If you haven’t noticed it yet, by and large reality consists of what we make it. Obviously I’m not talking about things such as wind, gravity, cheetahs and viruses, although we do impact each of those in ways beyond measure. As it’s easy to slip past the above point I’ll repeat it: By and large we make reality what it is. 

This will become obvious the moment you think about it. Let’s look at cars — where else do they come from if not us? As with cars, so with… well, just about everything surrounding us. We make political parties; we make politicians; we make moralities and voting booths and 24-hour news cycles and town hall meetings and exit polls and everything else you were bombarded with over the past 3-plus years EXCEPT Wolf Blitzer, who obviously was made by some advanced robots in a futile attempt to fool us (although it’s worth noting that we originally made those very robots).

And if you accept the notion that we largely make reality, then hopefully you’ll see that we can change what we’ve made. Think again of cars — we make them, and when they don’t serve our needs we change the ways they’re made so they work better for us. In the exact same way (but with some more significant variables) we can change our political parties. We can change our politicians. We can change our moralities and voting booths and 24-hour news cycles, though sadly Wolf Blitzer is static and beyond impact.4

Hopefully that’s inspiring and empowering, but as you’ve also probably realized (and as this sentence is reifying) most things come with a But… And the But…, about change is this: Change costs.


Let’s end with an analogy, which is a lot like a metaphor, only without most of the good things metaphors’ possess. Let’s pretend that you’re married and you’re unhappy in your marriage, so you and your spouse go see a therapist. After a couple sessions your therapist helps you both realize that the reality of your relationship is largely the result of the choices you’ve made. Consciously and otherwise, you’ve created patterns of communication, levels of intimacy, ways of sharing, etc. And because you’ve made that reality, you can also un-make it and create a new one. Hopefully that news will make you and your spouse feel excited, optimistic, upbeat, hopeful — because you have the power — the agency — to actually change the reality of your marriage.

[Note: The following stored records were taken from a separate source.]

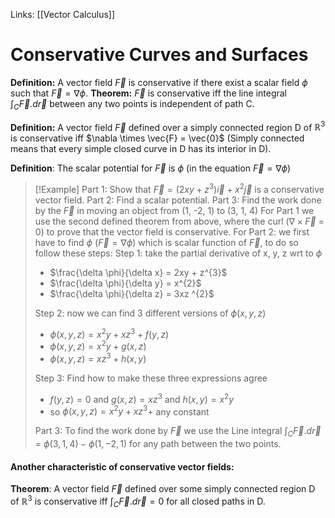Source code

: Links: [[Vector Calculus]]

# Conservative Curves and Surfaces

**Definition:** A vector field $\vec{F}$ is conservative if there exist a scalar field $\phi$ such that $\vec{F}=\nabla \phi$.
	**Theorem:** $\vec{F}$ is conservative iff the line integral $\int _{C} \vec{F}. d \vec{r}$ between any two points is independent of path C.

**Definition:** A vector field $\vec{F}$ defined over a simply connected region D of $\mathbb{R}^{3}$ is conservative iff $\nabla \times \vec{F} = \vec{0}$ (Simply connected means that every simple closed curve in D has its interior in D).


**Definition**: The scalar potential for $\vec{F}$ is $\phi$ (in the equation $\vec{F}=\nabla \phi$)

>[!Example]
> Part 1: Show that $\vec{F}=(2xy + z^{3})\vec{i}+x^{2}\vec{j}$ is a conservative vector field.
> Part 2: Find a scalar potential.
> Part 3: Find the work done by the $\vec{F}$ in moving an object from (1, -2, 1) to (3, 1, 4)
> For Part 1 we use the second defined theorem from above, where the curl ($\nabla \times \vec{F}$ = 0) to prove that the vector field is conservative.
> For Part 2: we first have to find $\phi$ ($\vec{F} = \nabla \phi$) which is scalar function of $\vec{F}$, to do so follow these steps:
> Step 1: take the partial derivative of x, y, z wrt to $\phi$
> - $\frac{\delta \phi}{\delta x} = 2xy + z^{3}$
> - $\frac{\delta \phi}{\delta y} = x^{2}$
> - $\frac{\delta \phi}{\delta z} = 3xz ^{2}$
> 
>Step 2: now we can find 3 different versions of $\phi(x, y, z)$
> - $\phi (x, y, z) = x^{2}y+xz ^{3} +f(y, z)$
> - $\phi (x, y, z) = x^{2}y+g(x,z)$
> - $\phi (x, y, z) = xz ^{3} + h(x, y)$ 
> 
> Step 3: Find how to make these three expressions agree
> - $f(y, z) = 0$ and $g(x, z) = xz ^{3}$ and $h(x, y) = x^{2}y$
> - so $\phi (x, y, z) = x^{2}y + xz ^{3}+$ any constant
> 
> Part 3: To find the work done by $\vec{F}$ we use the Line integral $\int _{C} \vec{F}.d \vec{r}$ = $\phi(3, 1 ,4) - \phi(1,-2,1)$ for any path between the two points. 
>  

#### Another characteristic of conservative vector fields:
**Theorem**: A vector field $\vec{F}$ defined over some simply connected region D of $\mathbb{R} ^{3}$ is conservative iff $\int _{C} \vec{F}.d \vec{r} = 0$ for all closed paths in D.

But then your therapist will look at you and say: You — and that You will be scary, because she’s really looking you dead in the eyes — You are going to have to get back in shape so you’re more sexually attractive to your spouse; you’re going to have to learn some new jokes and stop telling the same worn-out, bald-tire stories; you’re going to have to take up some new hobbies so you have something interesting and stimulating to talk about over dinner; you’re going to have to read and travel and explore and think and share and and and…

The annoying thing about analogies is explaining them, so I’ll spare you most of that except this: if America is the unhappily married couple, we’re still refusing to go to therapy. Among many other things this means that the likelihood of change is very low, which means that the likelihood of us continuing to accept creeps as our leaders is way higher than it should be. 

  1. That’s an awkwardly structured sentence, but I think it’s probably the most accurate way to capture the purported shock of many people when this information came out. A shock that could only have been total BS.
  2. If you’re confused by the fancy logic term used above — false equivalency — try this experiment: go to the soda wall in a convenience store. You’ve got Pepsi and you’ve got Coke. Now, if you don’t buy a Coke, does that mean you’ve purchased a Pepsi?
  3. I’m aware that some people fought against it; most states offered third, fourth and fifth parties; there were the primaries, etc. But still — on the whole, we accepted this.
  4. A reality that leaves one option, an option that — for purposes of not-being geocached by the feds — I will refrain from stating overtly. I’ll only say this: Stand back and stand by.